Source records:
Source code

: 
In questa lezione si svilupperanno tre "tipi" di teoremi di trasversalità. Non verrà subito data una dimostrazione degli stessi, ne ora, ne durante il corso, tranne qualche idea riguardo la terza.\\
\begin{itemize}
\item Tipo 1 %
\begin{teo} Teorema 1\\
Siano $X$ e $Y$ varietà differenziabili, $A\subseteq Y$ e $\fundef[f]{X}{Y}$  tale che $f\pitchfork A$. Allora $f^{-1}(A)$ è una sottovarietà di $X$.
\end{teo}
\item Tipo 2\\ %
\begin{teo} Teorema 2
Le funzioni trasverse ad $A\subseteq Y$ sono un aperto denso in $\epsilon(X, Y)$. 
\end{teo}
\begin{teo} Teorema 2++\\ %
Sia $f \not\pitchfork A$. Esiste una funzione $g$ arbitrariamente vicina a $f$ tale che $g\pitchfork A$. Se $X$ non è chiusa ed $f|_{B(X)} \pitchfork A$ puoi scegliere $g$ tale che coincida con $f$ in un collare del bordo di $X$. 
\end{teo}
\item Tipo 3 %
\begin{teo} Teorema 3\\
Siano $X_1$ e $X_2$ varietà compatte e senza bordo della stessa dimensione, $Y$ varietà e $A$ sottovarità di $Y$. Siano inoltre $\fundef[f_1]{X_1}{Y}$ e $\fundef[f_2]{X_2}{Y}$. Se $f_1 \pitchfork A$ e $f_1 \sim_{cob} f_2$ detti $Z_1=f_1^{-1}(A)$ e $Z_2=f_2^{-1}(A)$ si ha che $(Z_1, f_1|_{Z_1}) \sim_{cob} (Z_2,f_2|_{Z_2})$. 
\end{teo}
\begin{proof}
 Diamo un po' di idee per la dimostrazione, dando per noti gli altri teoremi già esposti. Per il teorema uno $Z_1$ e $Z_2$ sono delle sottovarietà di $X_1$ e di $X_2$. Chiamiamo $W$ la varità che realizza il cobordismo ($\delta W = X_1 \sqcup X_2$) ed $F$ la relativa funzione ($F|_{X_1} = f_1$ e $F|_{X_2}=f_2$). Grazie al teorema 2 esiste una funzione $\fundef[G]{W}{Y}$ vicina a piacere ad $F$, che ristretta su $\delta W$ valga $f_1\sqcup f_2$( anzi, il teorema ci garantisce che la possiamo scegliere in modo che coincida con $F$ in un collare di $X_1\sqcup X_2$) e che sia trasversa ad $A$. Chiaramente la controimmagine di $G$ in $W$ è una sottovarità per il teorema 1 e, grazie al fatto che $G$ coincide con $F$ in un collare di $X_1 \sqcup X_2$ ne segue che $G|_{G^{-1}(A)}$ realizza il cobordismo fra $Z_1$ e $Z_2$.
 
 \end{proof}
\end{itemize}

==

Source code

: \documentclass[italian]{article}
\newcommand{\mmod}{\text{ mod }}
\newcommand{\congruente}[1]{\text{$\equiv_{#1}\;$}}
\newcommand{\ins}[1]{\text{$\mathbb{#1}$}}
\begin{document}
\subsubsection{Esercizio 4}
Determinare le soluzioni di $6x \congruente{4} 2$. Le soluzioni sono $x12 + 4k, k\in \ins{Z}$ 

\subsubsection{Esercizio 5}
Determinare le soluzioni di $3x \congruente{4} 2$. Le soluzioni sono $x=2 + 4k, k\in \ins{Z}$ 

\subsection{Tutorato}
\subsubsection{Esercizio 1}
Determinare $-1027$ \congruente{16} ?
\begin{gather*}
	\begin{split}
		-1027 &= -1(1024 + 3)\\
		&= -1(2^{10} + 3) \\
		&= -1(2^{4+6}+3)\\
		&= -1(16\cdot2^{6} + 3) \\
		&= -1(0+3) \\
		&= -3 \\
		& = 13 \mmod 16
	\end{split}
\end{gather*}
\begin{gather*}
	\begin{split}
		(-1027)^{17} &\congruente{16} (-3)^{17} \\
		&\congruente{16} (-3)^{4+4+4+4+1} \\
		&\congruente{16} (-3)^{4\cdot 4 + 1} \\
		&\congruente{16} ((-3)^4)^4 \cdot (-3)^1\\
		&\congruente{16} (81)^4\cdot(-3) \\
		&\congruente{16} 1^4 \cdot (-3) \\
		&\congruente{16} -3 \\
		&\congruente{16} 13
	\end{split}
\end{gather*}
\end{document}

* * *

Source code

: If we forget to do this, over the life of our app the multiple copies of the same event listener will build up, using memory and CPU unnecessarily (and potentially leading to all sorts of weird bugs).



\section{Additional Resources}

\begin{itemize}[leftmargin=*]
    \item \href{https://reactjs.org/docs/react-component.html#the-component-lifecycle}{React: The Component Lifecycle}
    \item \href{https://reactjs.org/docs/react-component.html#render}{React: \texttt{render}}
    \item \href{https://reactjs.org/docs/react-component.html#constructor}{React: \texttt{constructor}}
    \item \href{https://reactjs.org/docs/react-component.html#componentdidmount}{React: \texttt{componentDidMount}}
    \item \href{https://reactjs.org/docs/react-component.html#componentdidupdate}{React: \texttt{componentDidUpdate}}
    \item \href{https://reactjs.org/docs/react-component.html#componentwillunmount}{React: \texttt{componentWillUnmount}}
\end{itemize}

WHAT IS BEING ASKED: Show every line from the entries above in which "Siano" appears.

EXERCISE OUTPUT:
Siano $X$ e $Y$ varietà differenziabili, $A\subseteq Y$ e $\fundef[f]{X}{Y}$  tale che $f\pitchfork A$. Allora $f^{-1}(A)$ è una sottovarietà di $X$.
Siano $X_1$ e $X_2$ varietà compatte e senza bordo della stessa dimensione, $Y$ varietà e $A$ sottovarità di $Y$. Siano inoltre $\fundef[f_1]{X_1}{Y}$ e $\fundef[f_2]{X_2}{Y}$. Se $f_1 \pitchfork A$ e $f_1 \sim_{cob} f_2$ detti $Z_1=f_1^{-1}(A)$ e $Z_2=f_2^{-1}(A)$ si ha che $(Z_1, f_1|_{Z_1}) \sim_{cob} (Z_2,f_2|_{Z_2})$. 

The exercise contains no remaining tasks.